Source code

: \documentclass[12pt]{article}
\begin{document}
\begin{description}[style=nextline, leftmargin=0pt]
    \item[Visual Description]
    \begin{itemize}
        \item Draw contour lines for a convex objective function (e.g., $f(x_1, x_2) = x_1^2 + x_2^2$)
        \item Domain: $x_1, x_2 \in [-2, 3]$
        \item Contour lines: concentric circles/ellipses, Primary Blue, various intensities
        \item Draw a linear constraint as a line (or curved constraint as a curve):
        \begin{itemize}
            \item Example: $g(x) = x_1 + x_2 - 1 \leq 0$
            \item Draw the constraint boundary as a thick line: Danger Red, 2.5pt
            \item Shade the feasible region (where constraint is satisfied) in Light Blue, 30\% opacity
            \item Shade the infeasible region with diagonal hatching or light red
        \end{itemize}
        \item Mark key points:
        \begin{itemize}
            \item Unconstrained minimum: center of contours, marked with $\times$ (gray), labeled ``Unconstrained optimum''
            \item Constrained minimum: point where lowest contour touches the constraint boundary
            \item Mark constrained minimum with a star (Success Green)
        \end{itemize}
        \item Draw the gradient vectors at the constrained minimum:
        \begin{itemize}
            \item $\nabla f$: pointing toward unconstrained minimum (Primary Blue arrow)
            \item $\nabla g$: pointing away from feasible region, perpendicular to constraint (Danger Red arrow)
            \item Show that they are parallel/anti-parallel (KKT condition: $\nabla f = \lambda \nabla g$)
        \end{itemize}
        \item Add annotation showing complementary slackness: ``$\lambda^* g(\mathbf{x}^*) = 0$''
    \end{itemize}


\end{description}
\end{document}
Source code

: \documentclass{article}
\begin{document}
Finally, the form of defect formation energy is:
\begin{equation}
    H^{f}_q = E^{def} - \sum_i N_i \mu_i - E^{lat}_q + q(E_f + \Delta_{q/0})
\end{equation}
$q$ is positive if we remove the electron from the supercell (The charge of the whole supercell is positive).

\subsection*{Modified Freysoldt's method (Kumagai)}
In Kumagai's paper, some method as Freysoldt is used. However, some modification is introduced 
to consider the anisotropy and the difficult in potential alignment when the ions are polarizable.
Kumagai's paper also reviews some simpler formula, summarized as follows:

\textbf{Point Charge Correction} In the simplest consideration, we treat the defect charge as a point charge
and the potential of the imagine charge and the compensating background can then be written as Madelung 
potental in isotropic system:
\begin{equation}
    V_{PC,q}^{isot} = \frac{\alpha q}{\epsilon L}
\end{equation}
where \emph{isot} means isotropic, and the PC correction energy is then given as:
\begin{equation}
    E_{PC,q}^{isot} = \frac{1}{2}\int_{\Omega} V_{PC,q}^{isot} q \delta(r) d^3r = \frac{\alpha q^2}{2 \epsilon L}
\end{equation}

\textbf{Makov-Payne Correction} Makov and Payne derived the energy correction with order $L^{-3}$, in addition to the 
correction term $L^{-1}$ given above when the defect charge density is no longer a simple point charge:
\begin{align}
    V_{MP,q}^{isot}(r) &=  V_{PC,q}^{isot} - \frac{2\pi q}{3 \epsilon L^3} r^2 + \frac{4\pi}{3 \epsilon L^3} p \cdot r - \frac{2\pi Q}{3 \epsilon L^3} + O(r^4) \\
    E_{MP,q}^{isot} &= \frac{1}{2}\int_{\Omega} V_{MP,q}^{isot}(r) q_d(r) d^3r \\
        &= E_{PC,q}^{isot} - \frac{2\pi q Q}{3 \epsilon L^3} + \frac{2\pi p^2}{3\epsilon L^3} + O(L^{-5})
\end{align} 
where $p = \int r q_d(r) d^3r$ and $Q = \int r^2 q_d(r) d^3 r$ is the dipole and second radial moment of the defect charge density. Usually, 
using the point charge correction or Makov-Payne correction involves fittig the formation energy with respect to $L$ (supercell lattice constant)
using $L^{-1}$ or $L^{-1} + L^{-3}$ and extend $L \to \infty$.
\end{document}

++++++++

Would you restate the material word for word, leaving nothing out?

Exercise response
Source code

: \documentclass[12pt]{article}
\begin{document}
\begin{description}[style=nextline, leftmargin=0pt]
    \item[Visual Description]
    \begin{itemize}
        \item Draw contour lines for a convex objective function (e.g., $f(x_1, x_2) = x_1^2 + x_2^2$)
        \item Domain: $x_1, x_2 \in [-2, 3]$
        \item Contour lines: concentric circles/ellipses, Primary Blue, various intensities
        \item Draw a linear constraint as a line (or curved constraint as a curve):
        \begin{itemize}
            \item Example: $g(x) = x_1 + x_2 - 1 \leq 0$
            \item Draw the constraint boundary as a thick line: Danger Red, 2.5pt
            \item Shade the feasible region (where constraint is satisfied) in Light Blue, 30\% opacity
            \item Shade the infeasible region with diagonal hatching or light red
        \end{itemize}
        \item Mark key points:
        \begin{itemize}
            \item Unconstrained minimum: center of contours, marked with $\times$ (gray), labeled ``Unconstrained optimum''
            \item Constrained minimum: point where lowest contour touches the constraint boundary
            \item Mark constrained minimum with a star (Success Green)
        \end{itemize}
        \item Draw the gradient vectors at the constrained minimum:
        \begin{itemize}
            \item $\nabla f$: pointing toward unconstrained minimum (Primary Blue arrow)
            \item $\nabla g$: pointing away from feasible region, perpendicular to constraint (Danger Red arrow)
            \item Show that they are parallel/anti-parallel (KKT condition: $\nabla f = \lambda \nabla g$)
        \end{itemize}
        \item Add annotation showing complementary slackness: ``$\lambda^* g(\mathbf{x}^*) = 0$''
    \end{itemize}


\end{description}
\end{document}
Source code

: \documentclass{article}
\begin{document}
Finally, the form of defect formation energy is:
\begin{equation}
    H^{f}_q = E^{def} - \sum_i N_i \mu_i - E^{lat}_q + q(E_f + \Delta_{q/0})
\end{equation}
$q$ is positive if we remove the electron from the supercell (The charge of the whole supercell is positive).

\subsection*{Modified Freysoldt's method (Kumagai)}
In Kumagai's paper, some method as Freysoldt is used. However, some modification is introduced 
to consider the anisotropy and the difficult in potential alignment when the ions are polarizable.
Kumagai's paper also reviews some simpler formula, summarized as follows:

\textbf{Point Charge Correction} In the simplest consideration, we treat the defect charge as a point charge
and the potential of the imagine charge and the compensating background can then be written as Madelung 
potental in isotropic system:
\begin{equation}
    V_{PC,q}^{isot} = \frac{\alpha q}{\epsilon L}
\end{equation}
where \emph{isot} means isotropic, and the PC correction energy is then given as:
\begin{equation}
    E_{PC,q}^{isot} = \frac{1}{2}\int_{\Omega} V_{PC,q}^{isot} q \delta(r) d^3r = \frac{\alpha q^2}{2 \epsilon L}
\end{equation}

\textbf{Makov-Payne Correction} Makov and Payne derived the energy correction with order $L^{-3}$, in addition to the 
correction term $L^{-1}$ given above when the defect charge density is no longer a simple point charge:
\begin{align}
    V_{MP,q}^{isot}(r) &=  V_{PC,q}^{isot} - \frac{2\pi q}{3 \epsilon L^3} r^2 + \frac{4\pi}{3 \epsilon L^3} p \cdot r - \frac{2\pi Q}{3 \epsilon L^3} + O(r^4) \\
    E_{MP,q}^{isot} &= \frac{1}{2}\int_{\Omega} V_{MP,q}^{isot}(r) q_d(r) d^3r \\
        &= E_{PC,q}^{isot} - \frac{2\pi q Q}{3 \epsilon L^3} + \frac{2\pi p^2}{3\epsilon L^3} + O(L^{-5})
\end{align} 
where $p = \int r q_d(r) d^3r$ and $Q = \int r^2 q_d(r) d^3 r$ is the dipole and second radial moment of the defect charge density. Usually, 
using the point charge correction or Makov-Payne correction involves fittig the formation energy with respect to $L$ (supercell lattice constant)
using $L^{-1}$ or $L^{-1} + L^{-3}$ and extend $L \to \infty$.
\end{document}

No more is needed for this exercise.